No one? I also attempted to swap the background task logic with the main task logic and create a task for the loop instead. However, it seems that the loop inside the task executes the completed and just one loop once for some reason.
It is expected that the task executes only once because there isn’t actually anything that triggers it continuously. Instead of plugging your code after the Event Receive Execute AI node, you can call a custom event after that, and make that event execute the rest of your code. Keep the conditions to call that event in the Event Receive Execute AI node and if they are met, call that again. Or you can just call that again once it’s done with no extra conditions if you want (while making sure you’re not calling it while it’s still running) but plug in a Finish Execute node at the end of the execution chain that the custom event triggers. That would trigger your task continuously if the other side of your parallel node doesn’t get triggered.
In the BTTask_QueenBee_Loop_Attack (as you suggested), I added a Set Timer By Event node to execute the custom event as many times as needed.
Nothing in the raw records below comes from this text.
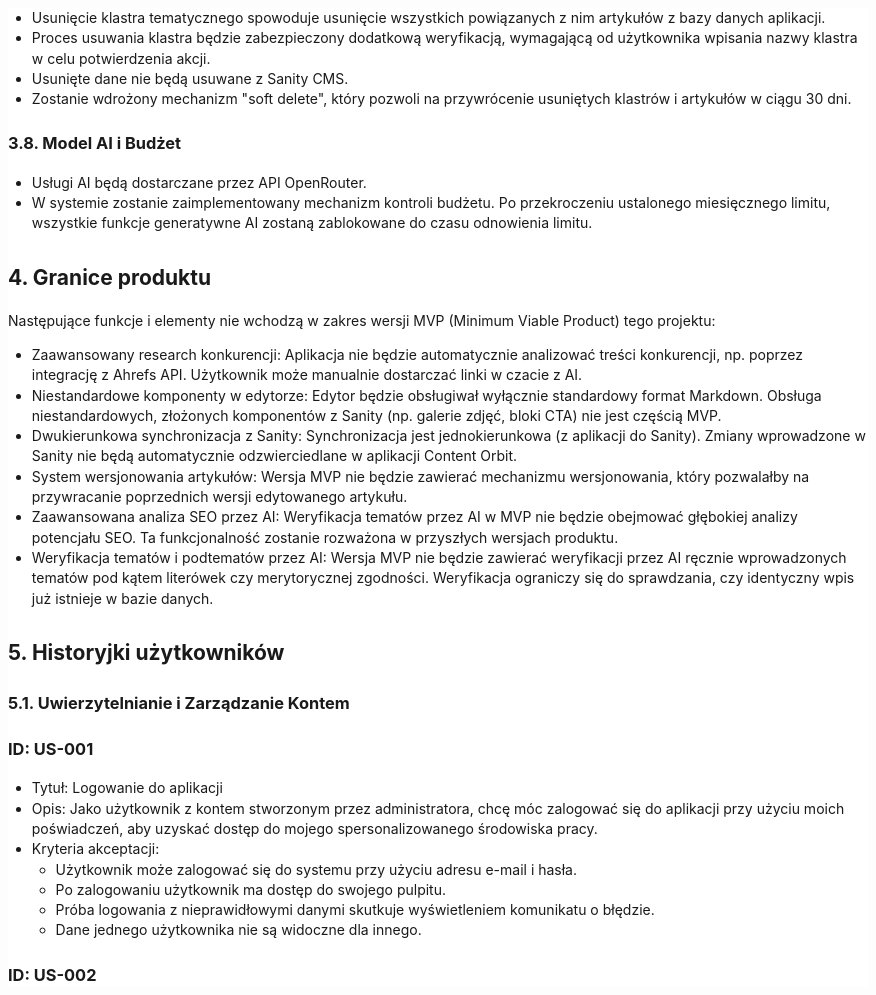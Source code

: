 - Usunięcie klastra tematycznego spowoduje usunięcie wszystkich powiązanych z nim artykułów z bazy danych aplikacji.
- Proces usuwania klastra będzie zabezpieczony dodatkową weryfikacją, wymagającą od użytkownika wpisania nazwy klastra w celu potwierdzenia akcji.
- Usunięte dane nie będą usuwane z Sanity CMS.
- Zostanie wdrożony mechanizm "soft delete", który pozwoli na przywrócenie usuniętych klastrów i artykułów w ciągu 30 dni.

### 3.8. Model AI i Budżet

- Usługi AI będą dostarczane przez API OpenRouter.
- W systemie zostanie zaimplementowany mechanizm kontroli budżetu. Po przekroczeniu ustalonego miesięcznego limitu, wszystkie funkcje generatywne AI zostaną zablokowane do czasu odnowienia limitu.

## 4. Granice produktu

Następujące funkcje i elementy nie wchodzą w zakres wersji MVP (Minimum Viable Product) tego projektu:

- Zaawansowany research konkurencji: Aplikacja nie będzie automatycznie analizować treści konkurencji, np. poprzez integrację z Ahrefs API. Użytkownik może manualnie dostarczać linki w czacie z AI.
- Niestandardowe komponenty w edytorze: Edytor będzie obsługiwał wyłącznie standardowy format Markdown. Obsługa niestandardowych, złożonych komponentów z Sanity (np. galerie zdjęć, bloki CTA) nie jest częścią MVP.
- Dwukierunkowa synchronizacja z Sanity: Synchronizacja jest jednokierunkowa (z aplikacji do Sanity). Zmiany wprowadzone w Sanity nie będą automatycznie odzwierciedlane w aplikacji Content Orbit.
- System wersjonowania artykułów: Wersja MVP nie będzie zawierać mechanizmu wersjonowania, który pozwalałby na przywracanie poprzednich wersji edytowanego artykułu.
- Zaawansowana analiza SEO przez AI: Weryfikacja tematów przez AI w MVP nie będzie obejmować głębokiej analizy potencjału SEO. Ta funkcjonalność zostanie rozważona w przyszłych wersjach produktu.
- Weryfikacja tematów i podtematów przez AI: Wersja MVP nie będzie zawierać weryfikacji przez AI ręcznie wprowadzonych tematów pod kątem literówek czy merytorycznej zgodności. Weryfikacja ograniczy się do sprawdzania, czy identyczny wpis już istnieje w bazie danych.

## 5. Historyjki użytkowników

### 5.1. Uwierzytelnianie i Zarządzanie Kontem

### ID: US-001

- Tytuł: Logowanie do aplikacji
- Opis: Jako użytkownik z kontem stworzonym przez administratora, chcę móc zalogować się do aplikacji przy użyciu moich poświadczeń, aby uzyskać dostęp do mojego spersonalizowanego środowiska pracy.
- Kryteria akceptacji:
  - Użytkownik może zalogować się do systemu przy użyciu adresu e-mail i hasła.
  - Po zalogowaniu użytkownik ma dostęp do swojego pulpitu.
  - Próba logowania z nieprawidłowymi danymi skutkuje wyświetleniem komunikatu o błędzie.
  - Dane jednego użytkownika nie są widoczne dla innego.

### ID: US-002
In the Behavior Tree, as background tasks, I added a Selector, one for the melee attack and the other for wandering.
Since every time the queen bee used the melee attack and the flow moved back to the wandering task, the service BTService_RandomLocation was triggered, causing a new position to be returned before the last one was completed (changing the position every time a melee attack was executed), so I added the BTTask_MoveAndWait task inside the reset sequence.
Lastly, because the reset sequence is a child of the melee phase, when the player was moving within range, the melee was no longer triggered until the wandering task was finished. To fix this, I added the same decorator from the parent, set “Inverse Condition,” and set Observer Aborts to Self.